[FEAT][kernels] route LM-head vocab projection through deterministic GEMM by inaniloquentee · Pull Request #194 · RL-Align/RL-Kernel

inaniloquentee · 2026-06-26T16:35:45Z

Summary

route the DeepSpeed training LM-head vocab projection through linear_logp so the deterministic GEMM path is used instead of materializing logits for selected logprobs
gather lm_head parameters for ZeRO-3 around the forward/backward window and report the resolved DeepSpeed zero stage in training/export metadata
harden hidden-state extraction and input-token validation, with regression coverage for tuple outputs, config overrides, and ZeRO-3 publishing

PR split

this PR is the issue151 follow-up only
the tensor-parallel linear_logp work stays separate from this branch so review can stay focused on the deterministic GEMM routing change

Testing

python -m pre_commit run --all-files
python -m mypy --python-version 3.10 --ignore-missing-imports rl_engine/
python -m pytest rl_engine/tests/test_dispatch.py -v
PYTEST_DISABLE_PLUGIN_AUTOLOAD=1 python -m pytest tests/test_attention_correctness.py -q -rs
python -m pytest tests/test_deepspeed_training_worker.py tests/test_linear_logp.py -q
python -m pytest tests/test_alignment_model_wrappers.py tests/test_deepspeed_training_worker.py tests/test_linear_logp.py tests/test_reference_ops.py tests/test_op_accuracy.py tests/test_weight_sync_bridge.py tests/test_ray_actor_manager.py tests/test_stateless_executor.py tests/test_stateless_training_contract.py -q
python -m mkdocs build --strict -f mkdocs.yaml

Summary by CodeRabbit

New Features
- Training now uses a more robust log-probability path that works across devices and supports tied embedding/language-model head weights.
- Added broader support for different model output shapes and safer handling of masked token targets.
Bug Fixes
- Improved DeepSpeed training and weight publishing behavior across ZeRO configurations.
- Added stronger validation to prevent invalid token handling during training.
Tests
- Expanded coverage for layout invariance, masked inputs, gradient consistency, and ZeRO-specific training/publishing behavior.

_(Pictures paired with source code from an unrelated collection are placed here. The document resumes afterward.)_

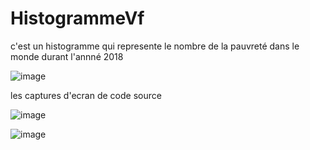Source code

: 
# HistogrammeVf

c'est un histogramme qui represente le nombre de la pauvreté dans le monde durant l'annné 2018

![image](https://user-images.githubusercontent.com/46218123/57970098-bf095700-796c-11e9-8aa2-b91964a70dbe.png)

les captures d'ecran de code source 

![image](https://user-images.githubusercontent.com/46218123/57970112-f2e47c80-796c-11e9-8fd5-c5e58679e001.png)

![image](https://user-images.githubusercontent.com/46218123/57970123-18718600-796d-11e9-827a-f2aa93c6bb51.png)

…GEMM Signed-off-by: inaniloquentee <3051000145@qq.com>

coderabbitai · 2026-06-26T16:39:12Z

📝 Walkthrough

Walkthrough

The DeepSpeed trainer now computes log-probabilities through a hidden-state linear-logp path, resolves ZeRO stage from DeepSpeed config, updates weight publishing, and adds tests for gather behavior, masking, hidden-state extraction, and layout-invariant gradients.

Changes

DeepSpeed linear-logp training and tests

Layer / File(s)	Summary
Linear-logp helpers `rl_engine/executors/deepspeed_trainer.py`	Adds zero-stage resolution, the embedding-plus-lm-head model, hidden-state extraction, token validation, device op selection, and gathered-parameter logprob helpers.
Training worker path `rl_engine/executors/deepspeed_trainer.py`	`DeepSpeedTrainingWorker.train()` now builds the embedding-plus-lm-head model, computes logprobs through `_extract_logps`, and reports the new metrics.
Weight publishing `rl_engine/executors/deepspeed_trainer.py`	`publish_weights()` uses the resolved ZeRO stage to choose the manifest layout and full-state export condition.
DeepSpeed worker tests `tests/test_deepspeed_training_worker.py`	Expands the DeepSpeed worker tests with gather tracking, a `NativeLinearLogpOp` spy, masking checks, hidden-state extraction checks, ZeRO-3 behavior, metrics, and publishing coverage.
Linear-logp operator tests `tests/test_linear_logp.py`	Adds layout-permutation helpers and checks forward masking, chunked backward gradients, and tied embedding/lm-head gradient invariance.

Sequence Diagram(s)

sequenceDiagram
  participant DeepSpeedTrainingWorker
  participant GatheredParameters
  participant kernel_registry
  participant NativeLinearLogpOp
  participant DeepSpeedEngine
  DeepSpeedTrainingWorker->>GatheredParameters: enter lm_head parameter context
  DeepSpeedTrainingWorker->>kernel_registry: resolve device linear-logp op
  kernel_registry-->>DeepSpeedTrainingWorker: NativeLinearLogpOp or registered op
  DeepSpeedTrainingWorker->>NativeLinearLogpOp: compute current_logps and ref_logps
  NativeLinearLogpOp-->>DeepSpeedTrainingWorker: per-token logprobs
  DeepSpeedTrainingWorker->>DeepSpeedEngine: backward(loss)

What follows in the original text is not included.